David Konstan and Kurt A. Raaflaub (edd.), Epic and History. The Ancient World: Comparative Histories. Malden, MA and Oxford: Wiley-Blackwell, 2010. Pp. xiv + 442. ISBN 978-1-4051-9307-8. US$149.95, UK£85.00, €97.80.
The Montclair Kimberley Academy, New Jersey, USA
The volume under review furnishes the fourth such collection published in the Wiley-Blackwell series 'The Ancient World: Comparative Histories'. The present gathering includes twenty-two papers, first delivered during a workshop at Brown University in December 2006, on various aspects of the complex relationship between 'epic' and 'history' across a wide range of cultures from all corners of the globe. As such, not all of the contributions are likely to pique the interest of Classicists, and so, in the compass of this brief review, I will accordingly devote the majority of my comments to those four pieces which do specifically treat the epics of Greece and Rome. (Those interested can find a full list of authors and titles online at the publisher’s website.)
In their brief introduction to the volume as a whole (pp. 1-6), the editors address the difficulties inherent in any comparative study (including the question of whether a comparison is even valid in the first place). In particular, Konstan and Raaflaub consider the interaction between orality and literacy in the rise of heroic epic, as well as the role which epic plays in the development of historical memory. Having established this hermeneutical framework, they outline the contents of the five sets of questions which the contributors were requested to consider as they composed their individual papers. It is left unclear, however, whether these comparisons were to be within and / or across the various cultures (compare, for example, C. M. Bowra’s Heroic poetry , cited by only one of the contributors). Even more troubling is the absence here of the term 'myth': indeed, by the end of the introduction, the collection appears to have evolved from a study on the problems of 'epic and history' into one on the problems of 'epic and historicity' (p. 5).
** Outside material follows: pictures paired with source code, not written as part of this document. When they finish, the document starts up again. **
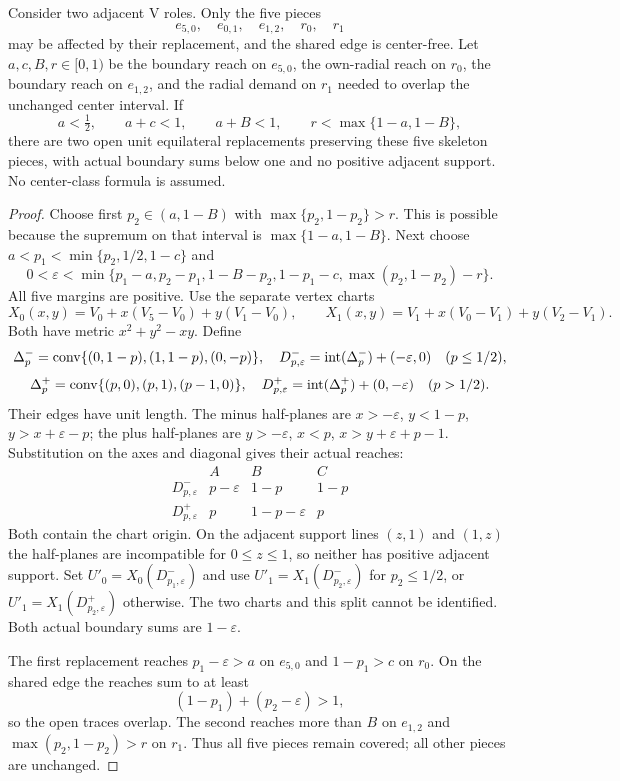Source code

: \begin{lemma}
\label{lem:two-vertex-replacement}
Consider two adjacent V roles. Only the five pieces
\[
 e_{5,0},\quad e_{0,1},\quad e_{1,2},\quad r_0,\quad r_1
\]
may be affected by their replacement, and the shared edge is center-free.
Let $a,c,B,r\in[0,1)$ be the boundary reach on $e_{5,0}$, the own-radial
reach on $r_0$, the boundary reach on $e_{1,2}$, and the radial demand
on $r_1$ needed to overlap the unchanged center interval. If
\[
 a<\tfrac12,\qquad a+c<1,\qquad a+B<1,\qquad
 r<\max\{1-a,1-B\},
\]
there are two open unit equilateral replacements preserving these five
skeleton pieces, with actual boundary sums below one and no positive
adjacent support. No center-class formula is assumed.
\end{lemma}
\begin{proof}
Choose first $p_2\in(a,1-B)$ with $\max\{p_2,1-p_2\}>r$. This is
possible because the supremum on that interval is $\max\{1-a,1-B\}$.
Next choose $a<p_1<\min\{p_2,1/2,1-c\}$ and
\[
 0<\varepsilon<\min\{p_1-a,p_2-p_1,1-B-p_2,
                         1-p_1-c,\max(p_2,1-p_2)-r\}.
\]
All five margins are positive. Use the separate vertex charts
\[
 X_0(x,y)=V_0+x(V_5-V_0)+y(V_1-V_0),\qquad
 X_1(x,y)=V_1+x(V_0-V_1)+y(V_2-V_1).
\]
Both have metric $x^2+y^2-xy$. Define
\[
 \Delta_p^-=\conv\{(0,1-p),(1,1-p),(0,-p)\},\quad
 D^-_{p,\varepsilon}=\interior(\Delta_p^-)+(-\varepsilon,0)
 \quad(p\le1/2),
\]
\[
 \Delta_p^+=\conv\{(p,0),(p,1),(p-1,0)\},\quad
 D^+_{p,\varepsilon}=\interior(\Delta_p^+)+(0,-\varepsilon)
 \quad(p>1/2).
\]
Their edges have unit length. The minus half-planes are
$x>-\varepsilon$, $y<1-p$, $y>x+\varepsilon-p$; the plus half-planes
are $y>-\varepsilon$, $x<p$, $x>y+\varepsilon+p-1$.
Substitution on the axes and diagonal gives their actual reaches:
\[
\begin{array}{c|ccc}
 &A&B&C\\\hline
 D^-_{p,\varepsilon}&p-\varepsilon&1-p&1-p\\
 D^+_{p,\varepsilon}&p&1-p-\varepsilon&p
\end{array}
\]
Both contain the chart origin. On the adjacent support lines $(z,1)$ and
$(1,z)$ the half-planes are incompatible for $0\le z\le1$, so neither
has positive adjacent support.
Set $U'_0=X_0(D^-_{p_1,\varepsilon})$ and use
$U'_1=X_1(D^-_{p_2,\varepsilon})$ for $p_2\le1/2$, or
$U'_1=X_1(D^+_{p_2,\varepsilon})$ otherwise. The two charts and this
split cannot be identified. Both actual boundary sums are $1-\varepsilon$.

The first replacement reaches $p_1-\varepsilon>a$ on $e_{5,0}$ and
$1-p_1>c$ on $r_0$. On the shared edge the reaches sum to at least
\[
 (1-p_1)+(p_2-\varepsilon)>1,
\]
so the open traces overlap. The second reaches more than $B$ on
$e_{1,2}$ and $\max(p_2,1-p_2)>r$ on $r_1$. Thus all five pieces
remain covered; all other pieces are unchanged.
\end{proof}

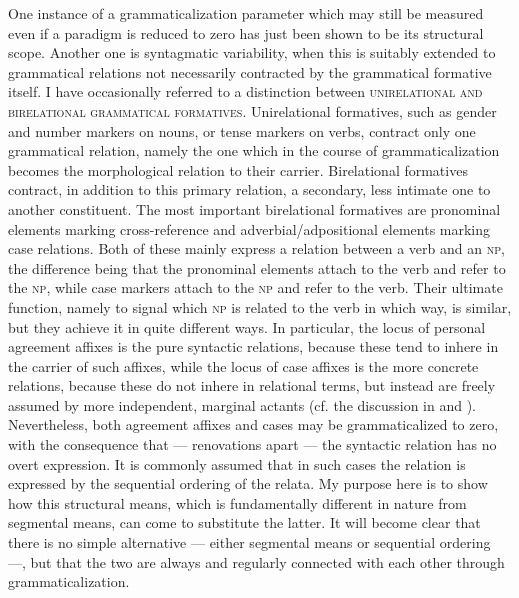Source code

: One instance of a grammaticalization parameter which may still be measured even if a paradigm is reduced to zero has just been shown to be its structural scope. Another one is syntagmatic variability, when this is suitably extended to grammatical relations not necessarily contracted by the grammatical formative itself. I have occasionally referred to a distinction between \textsc{unirelational and birelational grammatical formatives}. Unirelational formatives, such as gender and number markers on nouns, or tense markers on verbs, contract only one grammatical relation, namely the one which in the course of grammaticalization becomes the morphological relation to their carrier. Birelational formatives contract, in addition to this primary relation, a secondary, less intimate one to another constituent. The most important birelational formatives are pronominal elements marking cross-reference and adverbial/adpositional elements marking case relations. Both of these mainly express a relation between a verb and an \textsc{np}, the difference being that the pronominal elements attach to the verb and refer to the \textsc{np}, while case markers attach to the \textsc{np} and refer to the verb. Their ultimate function, namely to signal which \textsc{np} is related to the verb in which way, is similar, but they achieve it in quite different ways. In particular, the locus of personal agreement affixes is the pure syntactic relations, because these tend to inhere in the carrier of such affixes, while the locus of case affixes is the more concrete relations, because these do not inhere in relational terms, but instead are freely assumed by more independent, marginal actants (cf. the discussion in  and \citealt[§~4]{Lehmann1983}). Nevertheless, both agreement affixes and cases may be grammaticalized to zero, with the consequence that — renovations apart — the syntactic relation has no overt expression. It is commonly assumed that in such cases the relation is expressed by the sequential ordering of the relata. My purpose here is to show how this structural means, which is fundamentally different in nature from segmental means, can come to substitute the latter. It will become clear that there is no simple alternative — either segmental means or sequential ordering —, but that the two are always and regularly connected with each other through grammaticalization.

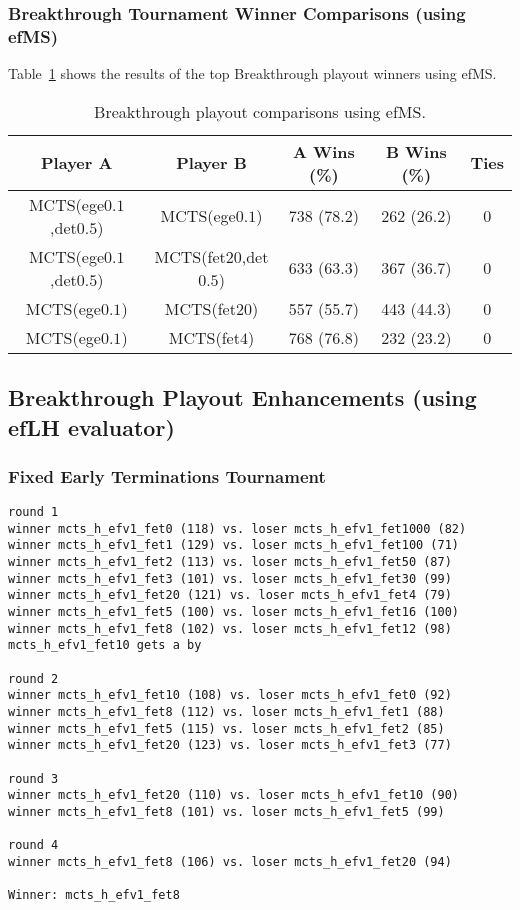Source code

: \documentclass{article}
\begin{document}
\subsubsection{Breakthrough Tournament Winner Comparisons (using efMS)}

Table~\ref{tbl:bt-efMS-toptourney} shows the results of the top Breakthrough playout winners using efMS.

\begin{table}[h!]
\begin{center}
\begin{tabular}{|c|c|ccc|}
\hline
Player A & Player B                             & A Wins (\%)  & B Wins (\%)  & Ties \\ 
\hline
MCTS(ege$0.1$,det$0.5$) & MCTS(ege$0.1$)        & 738 (78.2)   & 262 (26.2)   & 0    \\
MCTS(ege$0.1$,det$0.5$) & MCTS(fet$20$,det$0.5$) & 633 (63.3)   & 367 (36.7)   & 0    \\
MCTS(ege$0.1$)          & MCTS(fet$20$)          & 557 (55.7)   & 443 (44.3)   & 0    \\
MCTS(ege$0.1$)          & MCTS(fet$4$)           & 768 (76.8)   & 232 (23.2)   & 0    \\
\hline
\end{tabular}
\end{center}
\caption{Breakthrough playout comparisons using efMS. \label{tbl:bt-efMS-toptourney}}
\end{table}

\subsection{Breakthrough Playout Enhancements (using efLH evaluator)}

\subsubsection{Fixed Early Terminations Tournament}

\begin{verbatim}
round 1
winner mcts_h_efv1_fet0 (118) vs. loser mcts_h_efv1_fet1000 (82)
winner mcts_h_efv1_fet1 (129) vs. loser mcts_h_efv1_fet100 (71)
winner mcts_h_efv1_fet2 (113) vs. loser mcts_h_efv1_fet50 (87)
winner mcts_h_efv1_fet3 (101) vs. loser mcts_h_efv1_fet30 (99)
winner mcts_h_efv1_fet20 (121) vs. loser mcts_h_efv1_fet4 (79)
winner mcts_h_efv1_fet5 (100) vs. loser mcts_h_efv1_fet16 (100)
winner mcts_h_efv1_fet8 (102) vs. loser mcts_h_efv1_fet12 (98)
mcts_h_efv1_fet10 gets a by

round 2
winner mcts_h_efv1_fet10 (108) vs. loser mcts_h_efv1_fet0 (92)
winner mcts_h_efv1_fet8 (112) vs. loser mcts_h_efv1_fet1 (88)
winner mcts_h_efv1_fet5 (115) vs. loser mcts_h_efv1_fet2 (85)
winner mcts_h_efv1_fet20 (123) vs. loser mcts_h_efv1_fet3 (77)

round 3
winner mcts_h_efv1_fet20 (110) vs. loser mcts_h_efv1_fet10 (90)
winner mcts_h_efv1_fet8 (101) vs. loser mcts_h_efv1_fet5 (99)

round 4
winner mcts_h_efv1_fet8 (106) vs. loser mcts_h_efv1_fet20 (94)

Winner: mcts_h_efv1_fet8
\end{verbatim}
\end{document}
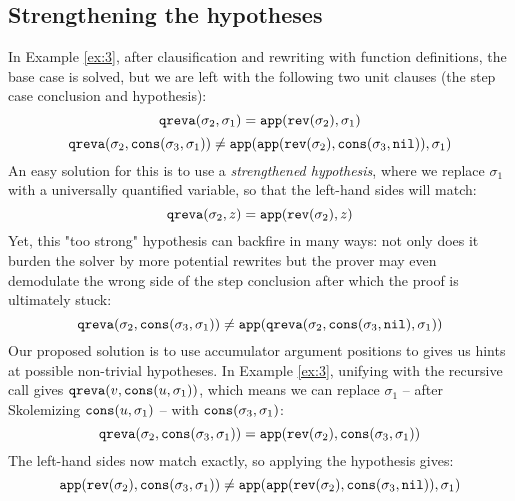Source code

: \subsection{Strengthening the hypotheses}
In Example \ref{ex:3}, after clausification and rewriting with function definitions, the base case is solved, but we are left with the following two unit clauses (the step case conclusion and hypothesis):
$$\mathtt{qreva}(\sigma_2,\sigma_1)=\mathtt{app}(\mathtt{rev}(\sigma_2),\sigma_1)$$
$$\mathtt{qreva}(\sigma_2,\mathtt{cons}(\sigma_3,\sigma_1))\neq\mathtt{app}(\mathtt{app}(\mathtt{rev}(\sigma_2),\mathtt{cons}(\sigma_3,\mathtt{nil})),\sigma_1)$$
An easy solution for this is to use a \textit{strengthened hypothesis}, where we replace $\sigma_1$ with a universally quantified variable, so that the left-hand sides will match:
$$\mathtt{qreva}(\sigma_2,z)=\mathtt{app}(\mathtt{rev}(\sigma_2),z)$$
Yet, this "too strong" hypothesis can backfire in many ways: not only does it burden the solver by more potential rewrites but the prover may even demodulate the wrong side of the step conclusion after which the proof is ultimately stuck:
$$\mathtt{qreva}(\sigma_2,\mathtt{cons}(\sigma_3,\sigma_1))\neq\mathtt{app}(\mathtt{qreva}(\sigma_2,\mathtt{cons}(\sigma_3,\mathtt{nil}),\sigma_1))$$
Our proposed solution is to use accumulator argument positions to gives us hints at possible non-trivial hypotheses. In Example \ref{ex:3}, unifying with the recursive call gives $\mathtt{qreva}(v, \mathtt{cons}(u,\sigma_1))$, which means we can replace $\sigma_1$ -- after Skolemizing $\mathtt{cons}(u,\sigma_1)$ -- with $\mathtt{cons}(\sigma_3,\sigma_1)$:
$$\mathtt{qreva}(\sigma_2,\mathtt{cons}(\sigma_3,\sigma_1))=\mathtt{app}(\mathtt{rev}(\sigma_2),\mathtt{cons}(\sigma_3,\sigma_1))$$
The left-hand sides now match exactly, so applying the hypothesis gives:
$$\mathtt{app}(\mathtt{rev}(\sigma_2),\mathtt{cons}(\sigma_3,\sigma_1))\neq\mathtt{app}(\mathtt{app}(\mathtt{rev}(\sigma_2),\mathtt{cons}(\sigma_3,\mathtt{nil})),\sigma_1)$$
The first set of papers (Chapters 2-7) examines epic in the ancient Near East (including texts in Sumerian, Akkadian, Hittite, Hurrian, and Hebrew) and ancient India (the Mahabharata, in Sanskrit). Michalowski (pp. 7-25) initiates this phase of the investigation with a lucid and insightful overview of the literary and historical context(s) for the Sumerian epics, which recount the lives and deeds of three fictionalized kings of Uruk: Enmerkar, Lugalbanda, and Gilgamesh; Westenholz (pp. 26-50) continues this analysis of Mesopotamian epic with a similar treatment of the extant compositions about Sargon and Naram-Sin, two early kings of Akkade. Thereafter, Gilan (pp. 51-65) attempts to explain why the Hittites appear to have preferred 'imported heroes in ‘translation’' (p. 57) to local heroes, while Bachvarova (pp. 66-85) builds on her earlier work on the Hurro-Hittite Song of Release with a further investigation into the generic variety inherent in the text, as well as its relationship to the similar generic variety in Homer and Hesiod. Niditch (pp. 86-102) shifts the focus to the Israelite tradition through a study of the 'text, texture, and context' (p. 86) of Judges; Fitzgerald (pp. 103-21) then moves on to ancient India with an intriguing account of the circumstances surrounding the evolution of the Great Bharata.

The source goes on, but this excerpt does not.